The last few weeks left me feeling like I got sucked into a wind turbine and spit out on the other side all akimbo. As I arced through the air and landed in the middle of the busy street I'm left thinking, "What the heck just happened to me?!!" Friday night was our Hearts for the City Benefit Concert and Silent Auction...the climax of a very harried, and short, story plot. This weekend I had to close the book, take a deep breath (which looked like sleeping like the dead for hours at a time) before opening the pages tomorrow to find the resolution. There is much yet to be done and of course, Christmas is upon us, which for all it's promises of wonder and cheer often adds to my stress rather than releases it.

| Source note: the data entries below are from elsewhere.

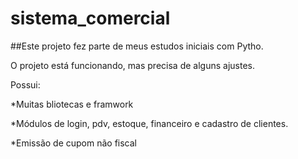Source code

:# sistema_comercial
##Este projeto fez parte de meus estudos iniciais com Pytho.
<p>O projeto está funcionando, mas precisa de alguns ajustes.</P></P>
Possui:
<P>*Muitas bliotecas e framwork</P>
<P>*Módulos de login, pdv, estoque, financeiro e cadastro de clientes.</P>
<P>*Emissão de cupom não fiscal</P>

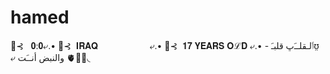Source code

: # hamed
🌵⊰   𝟎:𝟎⤶.• 🌵⊰  𝐈𝐑𝐀𝐐                     ⤶.• 🌵⊰  𝟏𝟕 𝐘𝐄𝐀𝐑𝐒 𝐎ℒ𝐃 ⤶.•  - ٲلـقلــَﭚ قلبـَʊ̤ ⤶ والنبض أنــَت 🫀🌿❕◟
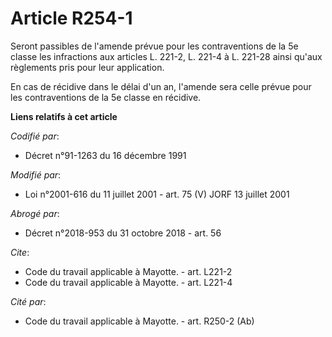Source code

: # Article R254-1

Seront passibles de l'amende prévue pour les contraventions de la 5e classe les infractions aux articles L. 221-2, L. 221-4 à
L. 221-28 ainsi qu'aux règlements pris pour leur application. 

En cas de récidive dans le délai d'un an, l'amende sera celle prévue pour les contraventions de la 5e classe en récidive.

**Liens relatifs à cet article**

_Codifié par_:

  - Décret n°91-1263 du 16 décembre 1991

_Modifié par_:

  - Loi n°2001-616 du 11 juillet 2001 - art. 75 (V) JORF 13 juillet 2001

_Abrogé par_:

  - Décret n°2018-953 du 31 octobre 2018 - art. 56

_Cite_:

  - Code du travail applicable à Mayotte. - art. L221-2
  - Code du travail applicable à Mayotte. - art. L221-4

_Cité par_:

  - Code du travail applicable à Mayotte. - art. R250-2 (Ab)
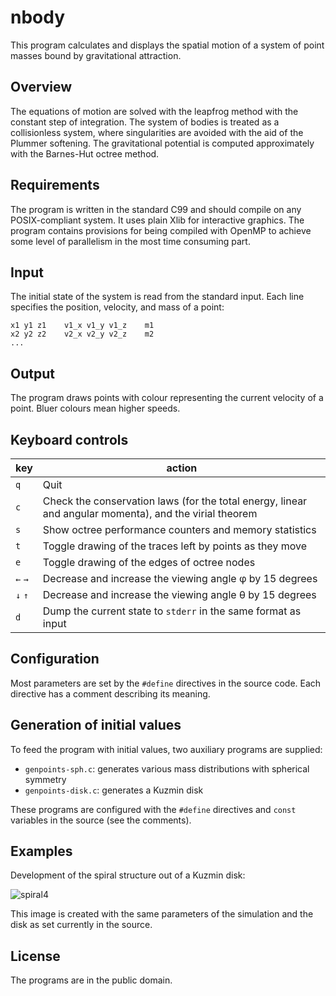 # nbody
This program calculates and displays the spatial motion of a system of
point masses bound by gravitational attraction.

## Overview
The equations of motion are solved with the leapfrog method with the
constant step of integration. The system of bodies is treated as a
collisionless system, where singularities are avoided with the aid of
the Plummer softening. The gravitational potential is computed
approximately with the Barnes-Hut octree method.

## Requirements
The program is written in the standard C99 and should compile on any
POSIX-compliant system. It uses plain Xlib for interactive graphics.
The program contains provisions for being compiled with OpenMP to
achieve some level of parallelism in the most time consuming part.

## Input
The initial state of the system is read from the standard input. Each
line specifies the position, velocity, and mass of a point:

    x1 y1 z1    v1_x v1_y v1_z    m1
    x2 y2 z2    v2_x v2_y v2_z    m2
    ...

## Output
The program draws points with colour representing the current velocity
of a point. Bluer colours mean higher speeds.

## Keyboard controls
key     | action
--------|-------
`q`     | Quit
`c`     | Check the conservation laws (for the total energy, linear and angular momenta), and the virial theorem
`s`     | Show octree performance counters and memory statistics
`t`     | Toggle drawing of the traces left by points as they move
`e`     | Toggle drawing of the edges of octree nodes
`←` `→` | Decrease and increase the viewing angle φ by 15 degrees
`↓` `↑` | Decrease and increase the viewing angle θ by 15 degrees
`d`     | Dump the current state to `stderr` in the same format as input

## Configuration
Most parameters are set by the `#define` directives in the source code.
Each directive has a comment describing its meaning.

## Generation of initial values
To feed the program with initial values, two auxiliary programs are
supplied:

* `genpoints-sph.c`: generates various mass distributions with spherical symmetry
* `genpoints-disk.c`: generates a Kuzmin disk

These programs are configured with the `#define` directives and `const`
variables in the source (see the comments).

## Examples
Development of the spiral structure out of a Kuzmin disk:

![spiral4](https://user-images.githubusercontent.com/29631214/34419360-860b6ee8-ec14-11e7-91eb-c3449af45288.png)

This image is created with the same parameters of the simulation and the disk as set currently
in the source.

## License
The programs are in the public domain.
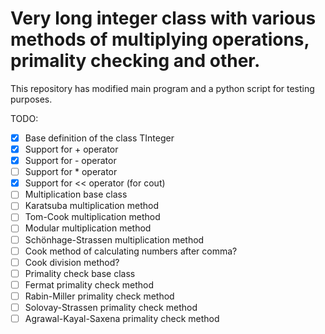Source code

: # Very long integer class with various methods of multiplying operations, primality checking and other.

This repository has modified main program and a python script for testing purposes.

TODO:
* [X] Base definition of the class TInteger
* [X] Support for + operator
* [X] Support for - operator
* [ ] Support for * operator
* [X] Support for << operator (for cout)
* [ ] Multiplication base class
* [ ] Karatsuba multiplication method
* [ ] Tom-Cook multiplication method
* [ ] Modular multiplication method
* [ ] Schönhage-Strassen multiplication method
* [ ] Cook method of calculating numbers after comma?
* [ ] Cook division method?
* [ ] Primality check base class
* [ ] Fermat primality check method
* [ ] Rabin-Miller primality check method
* [ ] Solovay-Strassen primality check method
* [ ] Agrawal-Kayal-Saxena primality check method

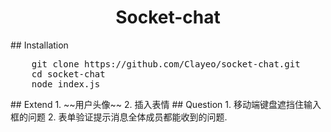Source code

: 
<div style="text-align: center">
<h1>Socket-chat</h1>
</div>
## Installation
<pre>
    git clone https://github.com/Clayeo/socket-chat.git
    cd socket-chat
    node index.js
</pre>
## Extend
1. ~~用户头像~~
2. 插入表情
## Question
1. 移动端键盘遮挡住输入框的问题
2. 表单验证提示消息全体成员都能收到的问题.


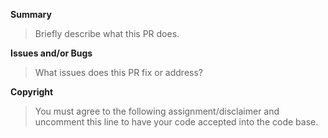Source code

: **Summary**

> Briefly describe what this PR does.

**Issues and/or Bugs**

> What issues does this PR fix or address?

**Copyright**

> You must agree to the following assignment/disclaimer and uncomment this line to have your code
> accepted into the code base.
<!--- I assign copyright for my contribution to Nicholas Samson. If applicable, I have submitted a disclaimer from my employer for any copyright related to work-for-hire agreements for this pull request. -->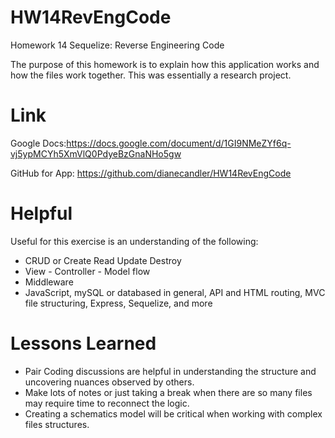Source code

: # HW14RevEngCode
Homework 14 Sequelize: Reverse Engineering Code

The purpose of this homework is to explain how this application works and how the files work together.  This was essentially a research project.

# Link
Google Docs:https://docs.google.com/document/d/1GI9NMeZYf6q-vj5ypMCYh5XmVlQ0PdyeBzGnaNHo5gw

GitHub for App: https://github.com/dianecandler/HW14RevEngCode

# Helpful
Useful for this exercise is an understanding of the following: 
- CRUD or Create Read Update Destroy
- View - Controller - Model flow
- Middleware
- JavaScript, mySQL or databased in general, API and HTML routing, MVC file structuring, Express, Sequelize, and more

# Lessons Learned
- Pair Coding discussions are helpful in understanding the structure and uncovering nuances observed by others.
- Make lots of notes or just taking a break when there are so many files may require time to reconnect the logic.
- Creating a schematics model will be critical when working with complex files structures.
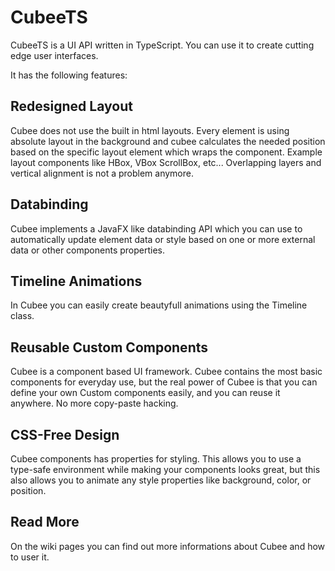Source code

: # CubeeTS

CubeeTS is a UI API written in TypeScript. You can use it to create cutting edge user interfaces.

It has the following features:


## Redesigned Layout
Cubee does not use the built in html layouts. Every element is using absolute layout in the background and cubee calculates the needed position based on the specific layout element which wraps the component. Example layout components like HBox, VBox ScrollBox, etc... Overlapping layers and vertical alignment is not a problem anymore.

## Databinding
Cubee implements a JavaFX like databinding API which you can use to automatically update element data or style based on one or more external data or other components properties.

## Timeline Animations
In Cubee you can easily create beautyfull animations using the Timeline class.

## Reusable Custom Components
Cubee is a component based UI framework. Cubee contains the most basic components for everyday use, but the real power of Cubee is that you can define your own Custom components easily, and you can reuse it anywhere. No more copy-paste hacking.

## CSS-Free Design 
Cubee components has properties for styling. This allows you to use a type-safe environment while making your components looks great, but this also allows you to animate any style properties like background, color, or position.

## Read More
On the wiki pages you can find out more informations about Cubee and how to user it.
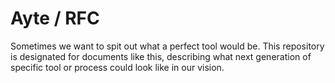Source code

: # Ayte / RFC

Sometimes we want to spit out what a perfect tool would be. This 
repository is designated for documents like this, describing what next
generation of specific tool or process could look like in our vision.
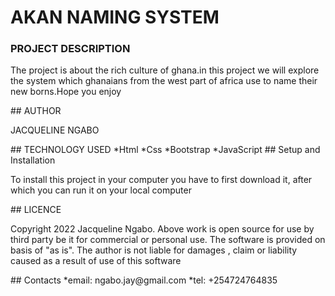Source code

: # AKAN NAMING SYSTEM
### PROJECT DESCRIPTION
<p>The project is about the rich culture of ghana.in this project we will explore the system which ghanaians from the west part of africa use to name their new borns.Hope you enjoy</p>
## AUTHOR
<p>JACQUELINE NGABO</p>
## TECHNOLOGY USED
 *Html
 *Css
 *Bootstrap
 *JavaScript
## Setup and Installation
<p>To install this project in your computer you have to first download it, after which you can run it on your local computer</p>
## LICENCE
<P>Copyright 2022 Jacqueline Ngabo. Above work is open source for use by third party be it for commercial or personal use. The software is provided on basis of "as is". The author is not liable for damages , claim or liability caused as a result of use of this software</P>
## Contacts
*email: ngabo.jay@gmail.com
*tel: +254724764835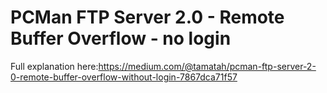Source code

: # PCMan FTP Server 2.0 - Remote Buffer Overflow - no login
Full explanation here:https://medium.com/@tamatah/pcman-ftp-server-2-0-remote-buffer-overflow-without-login-7867dca71f57
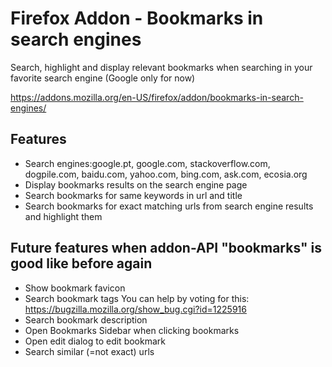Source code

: # Firefox Addon - Bookmarks in search engines
Search, highlight and display relevant bookmarks when searching in your favorite search engine (Google only for now)

https://addons.mozilla.org/en-US/firefox/addon/bookmarks-in-search-engines/

## Features
* Search engines:google.pt, google.com, stackoverflow.com, dogpile.com, baidu.com, yahoo.com, bing.com, ask.com, ecosia.org
* Display bookmarks results on the search engine page
* Search bookmarks for same keywords in url and title 
* Search bookmarks for exact matching urls from search engine results and highlight them

## Future features when addon-API "bookmarks" is good like before again
* Show bookmark favicon
* Search bookmark tags
	You can help by voting for this: https://bugzilla.mozilla.org/show_bug.cgi?id=1225916
* Search bookmark description
* Open Bookmarks Sidebar when clicking bookmarks
* Open edit dialog to edit bookmark
* Search similar (=not exact) urls
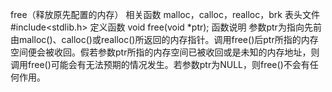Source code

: free（释放原先配置的内存）
相关函数
malloc，calloc，realloc，brk
表头文件
#include<stdlib.h>
定义函数
void free(void *ptr);
函数说明
参数ptr为指向先前由malloc()、calloc()或realloc()所返回的内存指针。调用free()后ptr所指的内存空间便会被收回。假若参数ptr所指的内存空间已被收回或是未知的内存地址，则调用free()可能会有无法预期的情况发生。若参数ptr为NULL，则free()不会有任何作用。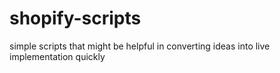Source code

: # shopify-scripts
simple scripts that might be helpful in converting ideas into live implementation quickly
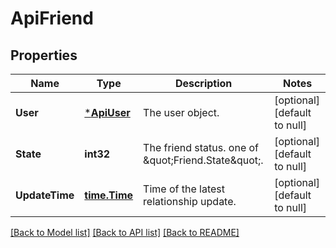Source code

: # ApiFriend

## Properties
Name | Type | Description | Notes
------------ | ------------- | ------------- | -------------
**User** | [***ApiUser**](apiUser.md) | The user object. | [optional] [default to null]
**State** | **int32** | The friend status.  one of \&quot;Friend.State\&quot;. | [optional] [default to null]
**UpdateTime** | [**time.Time**](time.Time.md) | Time of the latest relationship update. | [optional] [default to null]

[[Back to Model list]](../README.md#documentation-for-models) [[Back to API list]](../README.md#documentation-for-api-endpoints) [[Back to README]](../README.md)


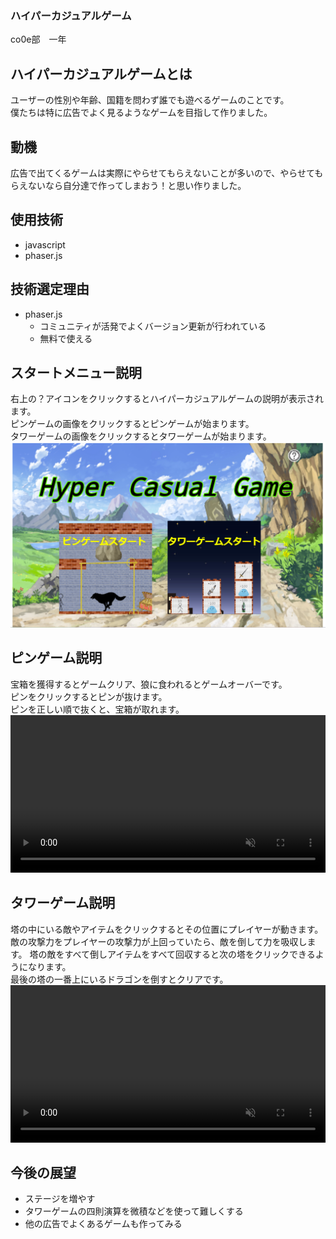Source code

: ### ハイパーカジュアルゲーム
co0e部　一年　
## ハイパーカジュアルゲームとは
 ユーザーの性別や年齢、国籍を問わず誰でも遊べるゲームのことです。  
 僕たちは特に広告でよく見るようなゲームを目指して作りました。
## 動機
広告で出てくるゲームは実際にやらせてもらえないことが多いので、やらせてもらえないなら自分達で作ってしまおう！と思い作りました。
## 使用技術
* javascript
* phaser.js
## 技術選定理由
* phaser.js
  * コミュニティが活発でよくバージョン更新が行われている
  * 無料で使える
## スタートメニュー説明
右上の？アイコンをクリックするとハイパーカジュアルゲームの説明が表示されます。  
ピンゲームの画像をクリックするとピンゲームが始まります。  
タワーゲームの画像をクリックするとタワーゲームが始まります。
![スタートメニュー画像](startmenu.png)
## ピンゲーム説明
宝箱を獲得するとゲームクリア、狼に食われるとゲームオーバーです。  
ピンをクリックするとピンが抜けます。  
ピンを正しい順で抜くと、宝箱が取れます。  
<video controls playsinline width="100%" autoplay loop muted="true" src="" type="video/mp4" >
 Sorry, your browser doesn't support embedded videos.
</video>
## タワーゲーム説明
塔の中にいる敵やアイテムをクリックするとその位置にプレイヤーが動きます。  
敵の攻撃力をプレイヤーの攻撃力が上回っていたら、敵を倒して力を吸収します。
塔の敵をすべて倒しアイテムをすべて回収すると次の塔をクリックできるようになります。  
最後の塔の一番上にいるドラゴンを倒すとクリアです。  
<video controls playsinline width="100%" autoplay loop muted="true" src="" type="video/mp4" >
 Sorry, your browser doesn't support embedded videos.
</video>
## 今後の展望
* ステージを増やす
* タワーゲームの四則演算を微積などを使って難しくする
* 他の広告でよくあるゲームも作ってみる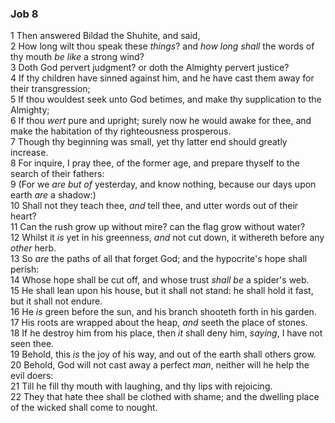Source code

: ### Job 8

1 Then answered Bildad the Shuhite, and said,  
2 How long wilt thou speak these *things*? and *how long shall* the words of thy mouth *be like* a strong wind?  
3 Doth God pervert judgment? or doth the Almighty pervert justice?  
4 If thy children have sinned against him, and he have cast them away for their transgression;  
5 If thou wouldest seek unto God betimes, and make thy supplication to the Almighty;  
6 If thou *wert* pure and upright; surely now he would awake for thee, and make the habitation of thy righteousness prosperous.  
7 Though thy beginning was small, yet thy latter end should greatly increase.  
8 For inquire, I pray thee, of the former age, and prepare thyself to the search of their fathers:  
9 (For we *are but of* yesterday, and know nothing, because our days upon earth *are* a shadow:)  
10 Shall not they teach thee, *and* tell thee, and utter words out of their heart?  
11 Can the rush grow up without mire? can the flag grow without water?  
12 Whilst it *is* yet in his greenness, *and* not cut down, it withereth before any *other* herb.  
13 So *are* the paths of all that forget God; and the hypocrite's hope shall perish:  
14 Whose hope shall be cut off, and whose trust *shall be* a spider's web.  
15 He shall lean upon his house, but it shall not stand: he shall hold it fast, but it shall not endure.  
16 He *is* green before the sun, and his branch shooteth forth in his garden.  
17 His roots are wrapped about the heap, *and* seeth the place of stones.  
18 If he destroy him from his place, then *it* shall deny him, *saying*, I have not seen thee.  
19 Behold, this *is* the joy of his way, and out of the earth shall others grow.  
20 Behold, God will not cast away a perfect *man*, neither will he help the evil doers:  
21 Till he fill thy mouth with laughing, and thy lips with rejoicing.  
22 They that hate thee shall be clothed with shame; and the dwelling place of the wicked shall come to nought.  
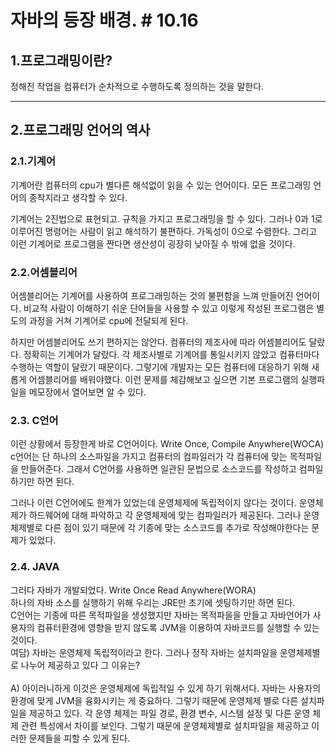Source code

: 
# 자바의 등장 배경. # 10.16
## 1.프로그래밍이란?
정해진 작업을 컴퓨터가 순차적으로 수행하도록 정의하는 것을 말한다.

----
## 2.프로그래밍 언어의 역사

### 2.1.기계어 
  기계어란 컴퓨터의 cpu가 별다른 해석없이 읽을 수 있는 언어이다. 모든 프로그래밍 언어의 종착지라고 생각할 수 있다.

 기계어는 2진법으로 표현되고. 규칙을 가지고 프로그래밍을 할 수 있다.
그러나 0과 1로 이루어진 명령어는 사람이 읽고 해석하기 불편하다. 가독성이 0으로 수렴한다. 그리고 이런 기계어로 프로그램을 짠다면 생산성이 굉장히 낮아질 수 밖에 없을 것이다.

### 2.2.어셈블리어  
  어셈블리어는 기계어를 사용하여 프로그래밍하는 것의 불편함을 느껴 만들어진 언어이다. 비교적 사람이 이해하기 쉬운 단어들을 사용할 수 있고 이렇게 작성된 프로그램은 별도의 과정을 거쳐 기계어로 cpu에 전달되게 된다.

하지만 어셈블리어도 쓰기 편하지는 않안다. 컴퓨터의 제조사에 따라 어셈블리어도 달랐다. 
정확히는 기계어가 달랐다. 각 제조사별로 기계어를 통일시키지 않았고 컴퓨터마다 수행하는 역할이 달랐기 때문이다.
그렇기에 개발자는 모든 컴퓨터에 대응하기 위해 새롭게 어셈블리어를 배워야했다. 
이런 문제를 체감해보고 싶으면 기본 프로그램의 실행파일을 메모장에서 열어보면 알 수 있다.

### 2.3. C언어
이런 상황에서 등장한게 바로 C언어이다.
Write Once, Compile Anywhere(WOCA)
c언어는 단 하나의 소스파일을 가지고 컴퓨터의 컴파일러가 각 컴퓨터에 맞는 목적파일을 만들어준다. 그래서 C언어를 사용하면 일관된 문법으로 소스코드를 작성하고 컴파일하기만 하면 된다.

그러나 이런 C언어에도 한계가 있었는데 운영체제에 독립적이지 않다는 것이다.
운영체제가 하드웨어에 대해 파악하고 각 운영체제에 맞는 컴파일러가 제공된다. 그러나 운영체제별로 다른 점이 있기 때문에 각 기종에 맞는 소스코드를 추가로 작성해야한다는 문제가 있었다.

### 2.4. JAVA
 그러다 자바가 개발되었다. 
Write Once Read Anywhere(WORA)<br>
하나의 자바 소스를 실행하기 위해 우리는 JRE만 초기에 셋팅하기만 하면 된다.<br>
C언어는 기종에 따른 목적파일을 생성했지만
자바는 목적파을을 만들고 자바언어가 사용자의 컴퓨터환경에 영향을 받지 않도록 JVM을 이용하여 자바코드를 실행할 수 있는것이다.
<br>
여담) 자바는 운영체제 독립적이라고 한다. 그러나 정작 자바는 설치파일을 운영체제별로 나누어 제공하고 있다 그 이유는?
<br>
<br>
A) 아이러니하게 이것은 운영체제에 독립적일 수 있게 하기 위해서다.
자바는 사용자의 환경에 맞게 JVM을 융화시키는 게 중요하다. 그렇기 때문에 운영체제 별로 다른 설치파일을 제공하고 있다.
각 운영 체제는 파일 경로, 환경 변수, 시스템 설정 및 다른 운영 체제 관련 특성에서 차이를 보인다. 그렇기 때문에 운영체제별로 설치파일을 제공하고 이러한 문제들을 피할 수 있게 된다.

But, God is teaching me things and I am resolved to try to be at peace with that. I did manage to force myself not to open work emails this weekend and only rarely succumbed to the constant nagging list of follow-up tasks scrolling through my head. If you know me, you would be shocked at how often I just sat and told myself to think of nothing. And you know what? It felt rather relaxing.
In times of extreme insanity you are forced to prioritize. Improvise, adapt, and overcome...as it is said. There is a strange sense of empowerment in the realization that there is so much I am powerless to force into being...when I've done all I could do and the rest is up to the Lord. Now if I can take that knowledge into the less "life and death" moments I think there'd be a lot less stress in my life.
With my personality it is hard for me not to internalize my performance in tasks and roles as my identity and my worth. I wrestled at the concert feeling like everything was so perfect for an audience of hundreds, yet less than a hundred came. It smacked of failure and shame. But, at one point I paused my administrating and sat and listened to the song our performer, Mark Roach, was singing. He sang the chorus of his song "You Are"--"You are my God and my King/You are the words that I sing/You are the reason I made this offering."
It hit me that rather than sitting there thinking about the lack of attendance or what that said about my identity and capability I needed to rest in the fact that I gave everything I had and it wasn't really for anyone else but the Lord. I heard a quote once that "Duty is ours and results are the Lord's" and that's exactly what I felt the Lord spoke to me in that moment. We put on a beautiful event, we did raise some money, and some great people came...the amount of people and money was completely up to the Lord.
I struggle to hang on to that perspective in life. But, I want the Lord to continue to teach me to leave everything I have in what He's called me to do and take my pride and identity out of the results and put it in the faithfulness of my work to my King.
"You are my God and my King...You are the reason I made this offering."